Keith E. Whittington is the William Nelson Cromwell Professor of Politics at Princeton University. He writes about American constitutional law, politics and history and American political thought. He has been a visiting professor at the University of Texas School of Law and Harvard Law School and is a member of the American Academy of the Arts and Sciences. He did his undergraduate work at the University of Texas at Austin and completed his Ph.D. in political science at Yale University.
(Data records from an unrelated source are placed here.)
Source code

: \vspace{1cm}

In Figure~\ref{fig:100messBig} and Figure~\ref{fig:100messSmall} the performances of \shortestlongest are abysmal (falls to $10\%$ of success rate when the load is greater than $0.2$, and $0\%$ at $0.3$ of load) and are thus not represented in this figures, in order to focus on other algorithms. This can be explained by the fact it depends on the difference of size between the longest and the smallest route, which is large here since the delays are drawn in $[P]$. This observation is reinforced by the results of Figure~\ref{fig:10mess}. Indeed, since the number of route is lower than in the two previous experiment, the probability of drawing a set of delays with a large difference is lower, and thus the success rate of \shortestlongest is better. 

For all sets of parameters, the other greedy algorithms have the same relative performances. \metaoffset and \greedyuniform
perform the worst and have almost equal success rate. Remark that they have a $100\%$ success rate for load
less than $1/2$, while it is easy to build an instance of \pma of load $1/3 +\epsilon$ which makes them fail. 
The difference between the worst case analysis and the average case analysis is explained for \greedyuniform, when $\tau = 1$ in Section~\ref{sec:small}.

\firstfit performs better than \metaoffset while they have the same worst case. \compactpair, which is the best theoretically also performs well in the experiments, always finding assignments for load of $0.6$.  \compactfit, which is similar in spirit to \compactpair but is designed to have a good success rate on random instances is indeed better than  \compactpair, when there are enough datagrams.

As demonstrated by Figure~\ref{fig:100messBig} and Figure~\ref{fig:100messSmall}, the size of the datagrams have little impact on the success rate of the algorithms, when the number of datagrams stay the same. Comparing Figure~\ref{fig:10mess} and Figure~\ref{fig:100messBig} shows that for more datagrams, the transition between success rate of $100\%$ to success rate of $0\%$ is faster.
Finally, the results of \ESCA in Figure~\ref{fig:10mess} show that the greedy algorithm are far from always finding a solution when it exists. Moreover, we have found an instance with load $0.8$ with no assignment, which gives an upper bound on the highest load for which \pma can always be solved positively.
His most recent books include Speak Freely: Why Universities Must Defend Free Speech and Repugnant Laws: Judicial Review of Acts of Congress from the Founding to the Present. He is currently completing two books, Constitutional Crises, Real and Imagined and The Idea of Democracy in America, from the American Revolution to the Gilded Age.

David A. Yalof

Dr. David A. Yalof is Professor and Department Head of Political Science at the University of Connecticut.  His first book, Pursuit of Justices: Presidential Politics and the Selection of Supreme Court Nominees (University of Chicago Press, 1999), was awarded the American Political Science Association’s Richard E. Neustadt Award as the best book published on presidential studies in 1999.   He is also the author of Prosecution Among Friends: Presidents, Attorneys General and Executive Branch Wrongdoing (Texas A & M University Press, 2012) and is co-author of The First Amendment and the Media in the Court of Public Opinion (Cambridge University Press, 2001); The Future of the First Amendment: The Digital Media, Civic Education and Free Expression Rights in America’s High Schools (Rowman & Littlefield, 2008), and two textbooks: Civil Liberty and Individual Rights (Foundation Press, 2007) and Enduring Democracy: An Introduction to American Government (Sage, 2020).